TASK TO CARRY OUT:
Search term "want": please show all lines in the listing that contain it.

DATA RECORDS:
.....
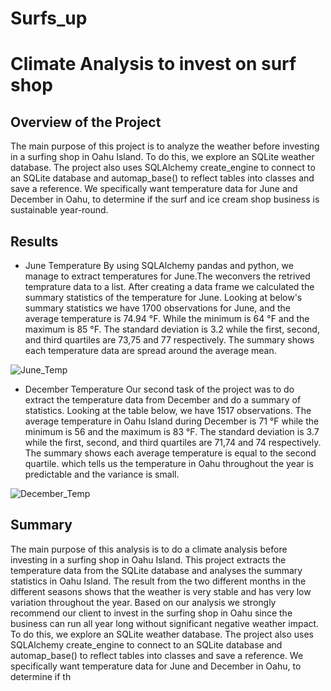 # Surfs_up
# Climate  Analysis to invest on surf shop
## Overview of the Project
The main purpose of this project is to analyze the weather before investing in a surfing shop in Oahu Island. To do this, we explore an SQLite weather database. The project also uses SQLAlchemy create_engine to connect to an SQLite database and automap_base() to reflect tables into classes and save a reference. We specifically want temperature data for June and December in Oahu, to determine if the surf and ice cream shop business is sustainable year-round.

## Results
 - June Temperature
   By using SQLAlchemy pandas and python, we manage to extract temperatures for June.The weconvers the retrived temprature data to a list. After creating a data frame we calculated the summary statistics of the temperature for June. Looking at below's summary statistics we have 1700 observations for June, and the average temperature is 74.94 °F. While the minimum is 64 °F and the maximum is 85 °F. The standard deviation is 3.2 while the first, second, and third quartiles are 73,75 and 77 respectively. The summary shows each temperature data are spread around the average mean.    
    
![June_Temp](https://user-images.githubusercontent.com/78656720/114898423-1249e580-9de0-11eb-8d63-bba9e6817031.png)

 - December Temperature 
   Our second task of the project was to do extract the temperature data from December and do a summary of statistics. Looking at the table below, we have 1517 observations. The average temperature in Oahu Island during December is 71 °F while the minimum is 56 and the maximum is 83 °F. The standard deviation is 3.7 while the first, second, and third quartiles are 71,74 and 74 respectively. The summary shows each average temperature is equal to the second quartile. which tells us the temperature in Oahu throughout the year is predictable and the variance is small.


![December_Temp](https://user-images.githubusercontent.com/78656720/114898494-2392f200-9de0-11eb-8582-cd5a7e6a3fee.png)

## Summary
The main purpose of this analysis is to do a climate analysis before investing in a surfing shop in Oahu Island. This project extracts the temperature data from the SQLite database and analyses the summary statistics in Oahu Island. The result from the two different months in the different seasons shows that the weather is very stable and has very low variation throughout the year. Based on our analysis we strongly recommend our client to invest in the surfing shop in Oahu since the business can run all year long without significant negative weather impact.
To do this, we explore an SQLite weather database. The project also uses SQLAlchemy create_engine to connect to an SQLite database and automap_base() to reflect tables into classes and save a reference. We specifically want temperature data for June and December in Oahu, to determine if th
.....
OUTPUT:
The main purpose of this project is to analyze the weather before investing in a surfing shop in Oahu Island. To do this, we explore an SQLite weather database. The project also uses SQLAlchemy create_engine to connect to an SQLite database and automap_base() to reflect tables into classes and save a reference. We specifically want temperature data for June and December in Oahu, to determine if the surf and ice cream shop business is sustainable year-round.
To do this, we explore an SQLite weather database. The project also uses SQLAlchemy create_engine to connect to an SQLite database and automap_base() to reflect tables into classes and save a reference. We specifically want temperature data for June and December in Oahu, to determine if th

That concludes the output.